Saved entries:
++++

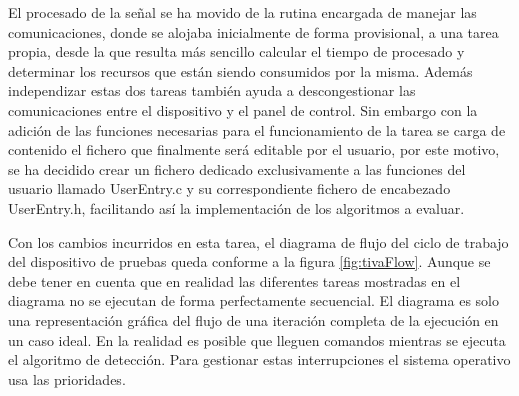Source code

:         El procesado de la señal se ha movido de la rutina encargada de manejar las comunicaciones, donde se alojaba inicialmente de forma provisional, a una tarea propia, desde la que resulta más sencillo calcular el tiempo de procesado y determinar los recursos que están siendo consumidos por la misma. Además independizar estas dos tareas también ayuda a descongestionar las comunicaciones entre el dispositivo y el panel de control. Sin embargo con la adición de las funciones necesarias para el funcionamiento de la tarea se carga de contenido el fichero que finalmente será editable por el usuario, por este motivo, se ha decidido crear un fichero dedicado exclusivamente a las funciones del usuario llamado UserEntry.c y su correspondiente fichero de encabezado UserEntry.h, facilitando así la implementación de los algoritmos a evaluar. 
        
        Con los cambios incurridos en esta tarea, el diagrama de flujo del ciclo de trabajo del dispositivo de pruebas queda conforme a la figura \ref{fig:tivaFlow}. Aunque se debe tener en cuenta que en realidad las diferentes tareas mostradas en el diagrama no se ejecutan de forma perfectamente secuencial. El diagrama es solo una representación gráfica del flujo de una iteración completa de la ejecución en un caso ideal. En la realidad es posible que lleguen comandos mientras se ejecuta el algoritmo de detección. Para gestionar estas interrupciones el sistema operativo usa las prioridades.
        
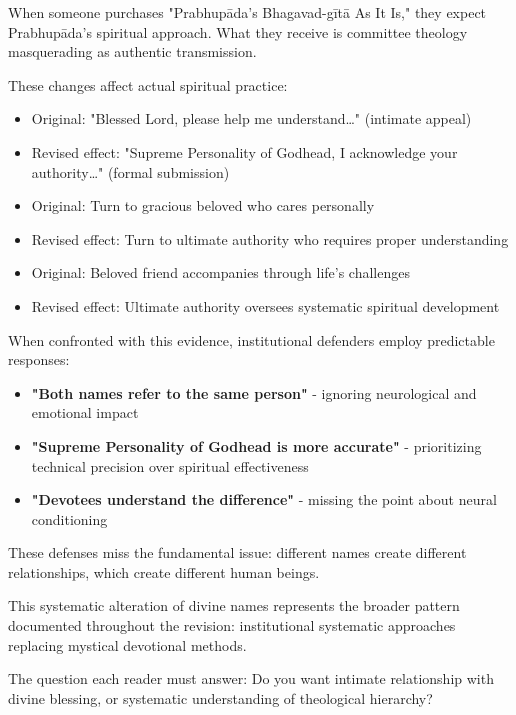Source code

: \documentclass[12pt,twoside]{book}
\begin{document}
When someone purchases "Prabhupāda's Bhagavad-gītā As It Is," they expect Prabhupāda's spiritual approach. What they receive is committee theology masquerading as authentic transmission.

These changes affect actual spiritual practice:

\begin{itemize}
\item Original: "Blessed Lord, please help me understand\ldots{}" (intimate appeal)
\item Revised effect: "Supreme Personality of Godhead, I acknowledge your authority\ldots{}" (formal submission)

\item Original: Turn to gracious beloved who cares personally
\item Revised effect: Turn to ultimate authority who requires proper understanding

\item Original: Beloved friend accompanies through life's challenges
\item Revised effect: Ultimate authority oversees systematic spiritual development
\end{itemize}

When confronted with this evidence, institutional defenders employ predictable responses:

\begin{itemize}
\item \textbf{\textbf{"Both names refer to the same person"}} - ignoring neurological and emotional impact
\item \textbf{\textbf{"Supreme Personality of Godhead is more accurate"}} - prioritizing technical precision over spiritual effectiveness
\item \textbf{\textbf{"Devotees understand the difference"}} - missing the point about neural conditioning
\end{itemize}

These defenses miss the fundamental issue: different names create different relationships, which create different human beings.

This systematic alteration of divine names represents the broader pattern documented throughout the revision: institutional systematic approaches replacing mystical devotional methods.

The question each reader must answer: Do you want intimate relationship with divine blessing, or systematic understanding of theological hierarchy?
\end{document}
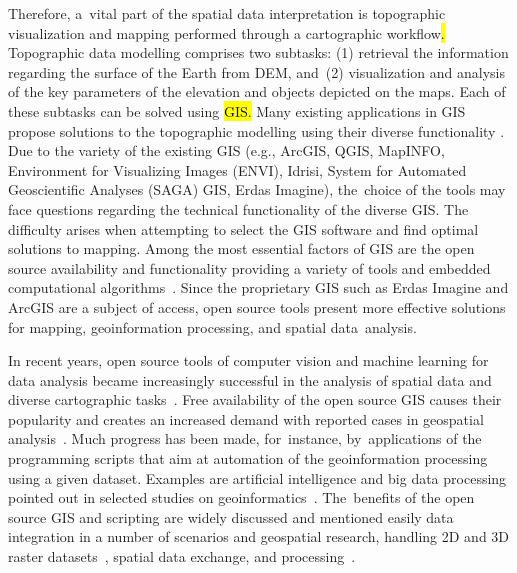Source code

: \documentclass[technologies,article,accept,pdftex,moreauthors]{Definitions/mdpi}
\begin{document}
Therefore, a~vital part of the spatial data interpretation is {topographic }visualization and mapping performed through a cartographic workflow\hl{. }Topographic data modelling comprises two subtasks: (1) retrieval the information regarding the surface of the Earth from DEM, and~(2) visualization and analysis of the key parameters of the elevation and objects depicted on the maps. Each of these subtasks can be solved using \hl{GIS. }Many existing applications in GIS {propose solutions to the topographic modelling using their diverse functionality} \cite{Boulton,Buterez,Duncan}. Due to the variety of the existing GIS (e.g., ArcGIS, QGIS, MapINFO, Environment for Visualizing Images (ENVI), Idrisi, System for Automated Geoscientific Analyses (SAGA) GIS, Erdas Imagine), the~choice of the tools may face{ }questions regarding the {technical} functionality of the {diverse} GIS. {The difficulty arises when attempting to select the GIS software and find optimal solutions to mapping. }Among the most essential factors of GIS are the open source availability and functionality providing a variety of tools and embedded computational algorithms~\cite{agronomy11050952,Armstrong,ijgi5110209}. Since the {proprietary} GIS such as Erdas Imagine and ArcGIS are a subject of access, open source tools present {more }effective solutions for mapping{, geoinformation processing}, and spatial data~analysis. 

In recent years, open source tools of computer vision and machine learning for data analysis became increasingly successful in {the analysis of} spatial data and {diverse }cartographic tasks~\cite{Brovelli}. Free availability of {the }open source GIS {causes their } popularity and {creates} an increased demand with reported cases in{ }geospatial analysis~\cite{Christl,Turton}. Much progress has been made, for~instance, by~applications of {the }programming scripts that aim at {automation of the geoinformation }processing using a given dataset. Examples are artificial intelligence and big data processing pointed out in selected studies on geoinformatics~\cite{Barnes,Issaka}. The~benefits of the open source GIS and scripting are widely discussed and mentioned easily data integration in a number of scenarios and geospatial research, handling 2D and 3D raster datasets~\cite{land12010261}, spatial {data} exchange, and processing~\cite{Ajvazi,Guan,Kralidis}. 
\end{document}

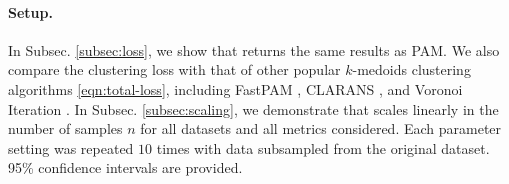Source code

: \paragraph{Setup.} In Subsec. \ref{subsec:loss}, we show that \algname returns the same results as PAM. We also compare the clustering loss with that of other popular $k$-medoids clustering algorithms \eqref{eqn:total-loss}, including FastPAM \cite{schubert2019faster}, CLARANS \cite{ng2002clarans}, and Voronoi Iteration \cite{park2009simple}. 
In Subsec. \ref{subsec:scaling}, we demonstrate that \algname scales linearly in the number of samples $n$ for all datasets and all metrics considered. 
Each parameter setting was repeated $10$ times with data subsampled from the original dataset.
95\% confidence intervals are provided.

++++

▸ PROBLEM TO WORK ON
Retype the lines above exactly, no pictures.

▸ ANSWER BOX
Source code

:         El procesado de la señal se ha movido de la rutina encargada de manejar las comunicaciones, donde se alojaba inicialmente de forma provisional, a una tarea propia, desde la que resulta más sencillo calcular el tiempo de procesado y determinar los recursos que están siendo consumidos por la misma. Además independizar estas dos tareas también ayuda a descongestionar las comunicaciones entre el dispositivo y el panel de control. Sin embargo con la adición de las funciones necesarias para el funcionamiento de la tarea se carga de contenido el fichero que finalmente será editable por el usuario, por este motivo, se ha decidido crear un fichero dedicado exclusivamente a las funciones del usuario llamado UserEntry.c y su correspondiente fichero de encabezado UserEntry.h, facilitando así la implementación de los algoritmos a evaluar. 
        
        Con los cambios incurridos en esta tarea, el diagrama de flujo del ciclo de trabajo del dispositivo de pruebas queda conforme a la figura \ref{fig:tivaFlow}. Aunque se debe tener en cuenta que en realidad las diferentes tareas mostradas en el diagrama no se ejecutan de forma perfectamente secuencial. El diagrama es solo una representación gráfica del flujo de una iteración completa de la ejecución en un caso ideal. En la realidad es posible que lleguen comandos mientras se ejecuta el algoritmo de detección. Para gestionar estas interrupciones el sistema operativo usa las prioridades.
        
Source code

: \documentclass[12pt,twoside]{book}
\begin{document}
When someone purchases "Prabhupāda's Bhagavad-gītā As It Is," they expect Prabhupāda's spiritual approach. What they receive is committee theology masquerading as authentic transmission.

These changes affect actual spiritual practice:

\begin{itemize}
\item Original: "Blessed Lord, please help me understand\ldots{}" (intimate appeal)
\item Revised effect: "Supreme Personality of Godhead, I acknowledge your authority\ldots{}" (formal submission)

\item Original: Turn to gracious beloved who cares personally
\item Revised effect: Turn to ultimate authority who requires proper understanding

\item Original: Beloved friend accompanies through life's challenges
\item Revised effect: Ultimate authority oversees systematic spiritual development
\end{itemize}

When confronted with this evidence, institutional defenders employ predictable responses:

\begin{itemize}
\item \textbf{\textbf{"Both names refer to the same person"}} - ignoring neurological and emotional impact
\item \textbf{\textbf{"Supreme Personality of Godhead is more accurate"}} - prioritizing technical precision over spiritual effectiveness
\item \textbf{\textbf{"Devotees understand the difference"}} - missing the point about neural conditioning
\end{itemize}

These defenses miss the fundamental issue: different names create different relationships, which create different human beings.

This systematic alteration of divine names represents the broader pattern documented throughout the revision: institutional systematic approaches replacing mystical devotional methods.

The question each reader must answer: Do you want intimate relationship with divine blessing, or systematic understanding of theological hierarchy?
\end{document}
Source code

: \documentclass[technologies,article,accept,pdftex,moreauthors]{Definitions/mdpi}
\begin{document}
Therefore, a~vital part of the spatial data interpretation is {topographic }visualization and mapping performed through a cartographic workflow\hl{. }Topographic data modelling comprises two subtasks: (1) retrieval the information regarding the surface of the Earth from DEM, and~(2) visualization and analysis of the key parameters of the elevation and objects depicted on the maps. Each of these subtasks can be solved using \hl{GIS. }Many existing applications in GIS {propose solutions to the topographic modelling using their diverse functionality} \cite{Boulton,Buterez,Duncan}. Due to the variety of the existing GIS (e.g., ArcGIS, QGIS, MapINFO, Environment for Visualizing Images (ENVI), Idrisi, System for Automated Geoscientific Analyses (SAGA) GIS, Erdas Imagine), the~choice of the tools may face{ }questions regarding the {technical} functionality of the {diverse} GIS. {The difficulty arises when attempting to select the GIS software and find optimal solutions to mapping. }Among the most essential factors of GIS are the open source availability and functionality providing a variety of tools and embedded computational algorithms~\cite{agronomy11050952,Armstrong,ijgi5110209}. Since the {proprietary} GIS such as Erdas Imagine and ArcGIS are a subject of access, open source tools present {more }effective solutions for mapping{, geoinformation processing}, and spatial data~analysis. 

In recent years, open source tools of computer vision and machine learning for data analysis became increasingly successful in {the analysis of} spatial data and {diverse }cartographic tasks~\cite{Brovelli}. Free availability of {the }open source GIS {causes their } popularity and {creates} an increased demand with reported cases in{ }geospatial analysis~\cite{Christl,Turton}. Much progress has been made, for~instance, by~applications of {the }programming scripts that aim at {automation of the geoinformation }processing using a given dataset. Examples are artificial intelligence and big data processing pointed out in selected studies on geoinformatics~\cite{Barnes,Issaka}. The~benefits of the open source GIS and scripting are widely discussed and mentioned easily data integration in a number of scenarios and geospatial research, handling 2D and 3D raster datasets~\cite{land12010261}, spatial {data} exchange, and processing~\cite{Ajvazi,Guan,Kralidis}. 
\end{document}

Source code

: \paragraph{Setup.} In Subsec. \ref{subsec:loss}, we show that \algname returns the same results as PAM. We also compare the clustering loss with that of other popular $k$-medoids clustering algorithms \eqref{eqn:total-loss}, including FastPAM \cite{schubert2019faster}, CLARANS \cite{ng2002clarans}, and Voronoi Iteration \cite{park2009simple}. 
In Subsec. \ref{subsec:scaling}, we demonstrate that \algname scales linearly in the number of samples $n$ for all datasets and all metrics considered. 
Each parameter setting was repeated $10$ times with data subsampled from the original dataset.
95\% confidence intervals are provided.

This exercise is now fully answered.